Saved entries
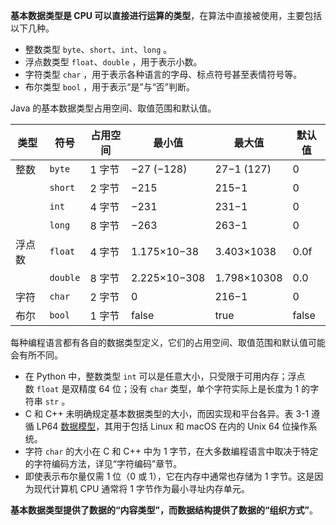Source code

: **基本数据类型是 CPU 可以直接进行运算的类型**，在算法中直接被使用，主要包括以下几种。
- 整数类型 `byte`、`short`、`int`、`long` 。
- 浮点数类型 `float`、`double` ，用于表示小数。
- 字符类型 `char` ，用于表示各种语言的字母、标点符号甚至表情符号等。
- 布尔类型 `bool` ，用于表示“是”与“否”判断。

Java 的基本数据类型占用空间、取值范围和默认值。

| 类型  | 符号       | 占用空间 | 最小值          | 最大值         | 默认值   |
| --- | -------- | ---- | ------------ | ----------- | ----- |
| 整数  | `byte`   | 1 字节 | −27 (−128)   | 27−1 (127)  | 0     |
|     | `short`  | 2 字节 | −215         | 215−1       | 0     |
|     | `int`    | 4 字节 | −231         | 231−1       | 0     |
|     | `long`   | 8 字节 | −263         | 263−1       | 0     |
| 浮点数 | `float`  | 4 字节 | 1.175×10−38  | 3.403×1038  | 0.0f  |
|     | `double` | 8 字节 | 2.225×10−308 | 1.798×10308 | 0.0   |
| 字符  | `char`   | 2 字节 | 0            | 216−1       | 0     |
| 布尔  | `bool`   | 1 字节 | false        | true        | false |
每种编程语言都有各自的数据类型定义，它们的占用空间、取值范围和默认值可能会有所不同。
- 在 Python 中，整数类型 `int` 可以是任意大小，只受限于可用内存；浮点数 `float` 是双精度 64 位；没有 `char` 类型，单个字符实际上是长度为 1 的字符串 `str` 。
- C 和 C++ 未明确规定基本数据类型的大小，而因实现和平台各异。表 3-1 遵循 LP64 [数据模型](https://en.cppreference.com/w/cpp/language/types#Properties)，其用于包括 Linux 和 macOS 在内的 Unix 64 位操作系统。
- 字符 `char` 的大小在 C 和 C++ 中为 1 字节，在大多数编程语言中取决于特定的字符编码方法，详见“字符编码”章节。
- 即使表示布尔量仅需 1 位（0 或 1），它在内存中通常也存储为 1 字节。这是因为现代计算机 CPU 通常将 1 字节作为最小寻址内存单元。

**基本数据类型提供了数据的“内容类型”，而数据结构提供了数据的“组织方式”**。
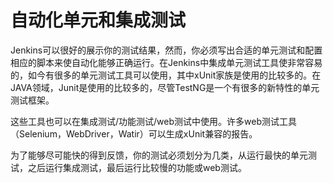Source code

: # 自动化单元和集成测试

Jenkins可以很好的展示你的测试结果，然而，你必须写出合适的单元测试和配置相应的脚本来使自动化能够正确运行。在Jenkins中集成单元测试工具使非常容易的，如今有很多的单元测试工具可以使用，其中xUnit家族是使用的比较多的。在JAVA领域，Junit是使用的比较多的，尽管TestNG是一个有很多的新特性的单元测试框架。

这些工具也可以在集成测试/功能测试/web测试中使用。许多web测试工具（Selenium，WebDriver，Watir）可以生成xUnit兼容的报告。

为了能够尽可能快的得到反馈，你的测试必须划分为几类，从运行最快的单元测试，之后运行集成测试，最后运行比较慢的功能或web测试。
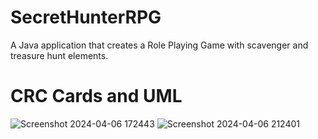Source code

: # SecretHunterRPG
A Java application that creates a Role Playing Game with scavenger and treasure hunt elements.

# CRC Cards and UML
![Screenshot 2024-04-06 172443](https://github.com/YosefVal/SecretHunterRPG/assets/164386596/eb148b53-1d38-428a-9ffd-e5b1277a9e82)
![Screenshot 2024-04-06 212401](https://github.com/YosefVal/SecretHunterRPG/assets/164386596/17b510b9-241d-4788-b310-83739a947ba1)
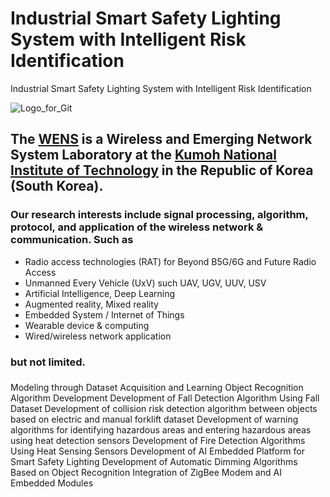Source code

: #  Industrial Smart Safety Lighting System with Intelligent Risk Identification
 Industrial Smart Safety Lighting System with Intelligent Risk Identification
 
![Logo_for_Git](https://github.com/WENS-KIT/Altitude-based-Automatic-Tiling-Algorithm-for-Small-Object-Detection/assets/96454461/c66d7644-a9b7-4d77-a0db-46105f4b0aaa)
<!-- change the link of the logo which on your repo. -->

## The [WENS](https://wens.kumoh.ac.kr/) is a  Wireless and Emerging Network System Laboratory at the [Kumoh National Institute of Technology](https://eng.kumoh.ac.kr/) in the Republic of Korea (South Korea). 

### Our research interests include signal processing, algorithm, protocol, and application of the wireless network & communication. Such as 
* Radio access technologies (RAT) for Beyond B5G/6G and Future Radio Access
* Unmanned Every Vehicle (UxV) such UAV, UGV, UUV, USV 
* Artificial Intelligence, Deep Learning  
* Augmented reality, Mixed reality 
* Embedded System / Internet of Things
* Wearable device & computing
* Wired/wireless network application   
### but not limited.

### <!-- Note here the introduce of the repo or docker image. -->

Modeling through Dataset Acquisition and Learning
Object Recognition Algorithm Development
Development of Fall Detection Algorithm Using Fall Dataset
Development of collision risk detection algorithm between objects based on electric and manual forklift dataset
Development of warning algorithms for identifying hazardous areas and entering hazardous areas using heat detection sensors
Development of Fire Detection Algorithms Using Heat Sensing Sensors
Development of AI Embedded Platform for Smart Safety Lighting
Development of Automatic Dimming Algorithms Based on Object Recognition
Integration of ZigBee Modem and AI Embedded Modules
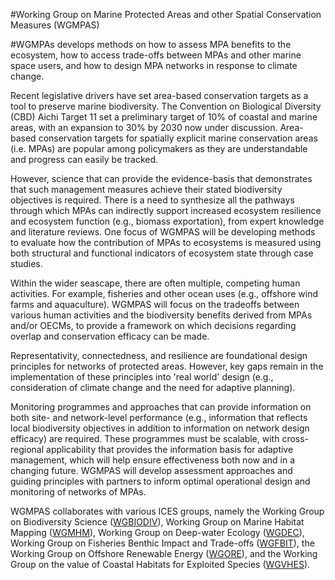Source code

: #Working Group on Marine Protected Areas and other Spatial Conservation Measures (WGMPAS)

#WGMPAs develops methods on how to assess MPA benefits to the ecosystem, how to access trade-offs between MPAs and other marine space users, and how to design MPA networks in response to climate change.

Recent legislative drivers have set area-based conservation targets as a tool to preserve marine biodiversity. The Convention on Biological Diversity (CBD) Aichi Target 11 set a preliminary target of 10% of coastal and marine areas, with an expansion to 30% by 2030 now under discussion. Area-based conservation targets for spatially explicit marine conservation areas (i.e. MPAs) are popular among policymakers as they are understandable and progress can easily be tracked.

However, science that can provide the evidence-basis that demonstrates that such management measures achieve their stated biodiversity objectives is required. There is a need to synthesize all the pathways through which MPAs can indirectly support increased ecosystem resilience and ecosystem function (e.g., biomass exportation), from expert knowledge and literature reviews. One focus of WGMPAS will be developing methods to evaluate how the contribution of MPAs to ecosystems is measured using both structural and functional indicators of ecosystem state through case studies.

Within the wider seascape, there are often multiple, competing human activities. For example, fisheries and other ocean uses (e.g., offshore wind farms and aquaculture). WGMPAS will focus on the tradeoffs between various human activities and the biodiversity benefits derived from MPAs and/or OECMs, to provide a framework on which decisions regarding overlap and conservation efficacy can be made.

Representativity, connectedness, and resilience are foundational design principles for networks of protected areas. However, key gaps remain in the implementation of these principles into 'real world' design (e.g., consideration of climate change and the need for adaptive planning).

Monitoring programmes and approaches that can provide information on both site- and network-level performance (e.g., information that reflects local biodiversity objectives in addition to information on network design efficacy) are required. These programmes must be scalable, with cross-regional applicability that provides the information basis for adaptive ​management, which will help ensure effectiveness both now and in a changing future. WGMPAS will develop assessment approaches and guiding principles with partners to inform optimal operational design and monitoring of networks of MPAs.

WGMPAS collaborates with various ICES groups, namely the Working Group on Biodiversity Science ([WGBIODIV](https://www.ices.dk/community/groups/Pages/wgbiodiv.aspx)), Working Group on Marine Habitat Mapping ([WGMHM](https://www.ices.dk/community/groups/Pages/WGMHM.aspx)), Working Group on Deep-water Ecology ([WGDEC](https://www.ices.dk/community/groups/pages/wgdec.aspx)), Working Group on Fisheries Benthic Impact and Trade-offs ([WGFBIT](https://www.ices.dk/community/groups/Pages/WGFBIT.aspx)), the Working Group on Offshore Renewable Energy ([WGORE](https://www.ices.dk/community/groups/Pages/WGORE.aspx)), and the Working Group on the value of Coastal Habitats for Exploited Species ([WGVHES](https://www.ices.dk/community/groups/Pages/WGVHES.aspx)).
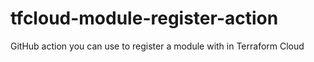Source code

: # tfcloud-module-register-action
GitHub action you can use to register a module with in Terraform Cloud
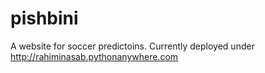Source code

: # pishbini

A website for soccer predictoins. Currently deployed under http://rahiminasab.pythonanywhere.com
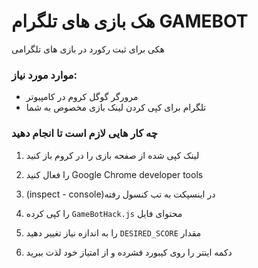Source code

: # هک بازی های تلگرام GAMEBOT
هکی برای ثبت رکورد در بازی های تلگرامی

### موارد مورد نیاز:

- مرورگر گوگل کروم در کامپیوتر
- تلگرام برای کپی کردن لینک بازی مخصوص به شما

### چه کار هایی لازم است تا انجام دهید

1. لینک کپی شده از صفحه بازی را در کروم باز کنید

2. را فعال کنید Google Chrome developer tools

3. (inspect - console)در اینسپکت به تب کنسول رفته

4. را کپی کرده `GameBotHack.js` محتوای فایل 

5. را به اندازه نیاز تغییر دهید `DESIRED_SCORE` مقدار

6. دکمه اینتر را روی کیبورد فشرده و از امتیاز خود لذت ببرید
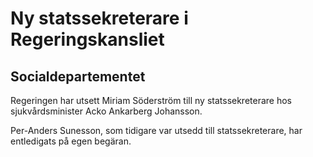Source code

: # Ny statssekreterare i Regeringskansliet

## Socialdepartementet

Regeringen har utsett Miriam Söderström till ny statssekreterare hos sjukvårdsminister Acko Ankarberg Johansson.

Per-Anders Sunesson, som tidigare var utsedd till statssekreterare, har entledigats på egen begäran.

## Requirement
Scan the data for lines containing "till" and copy all of them.

## Output for this exercise
Regeringen har utsett Miriam Söderström till ny statssekreterare hos sjukvårdsminister Acko Ankarberg Johansson.
Per-Anders Sunesson, som tidigare var utsedd till statssekreterare, har entledigats på egen begäran.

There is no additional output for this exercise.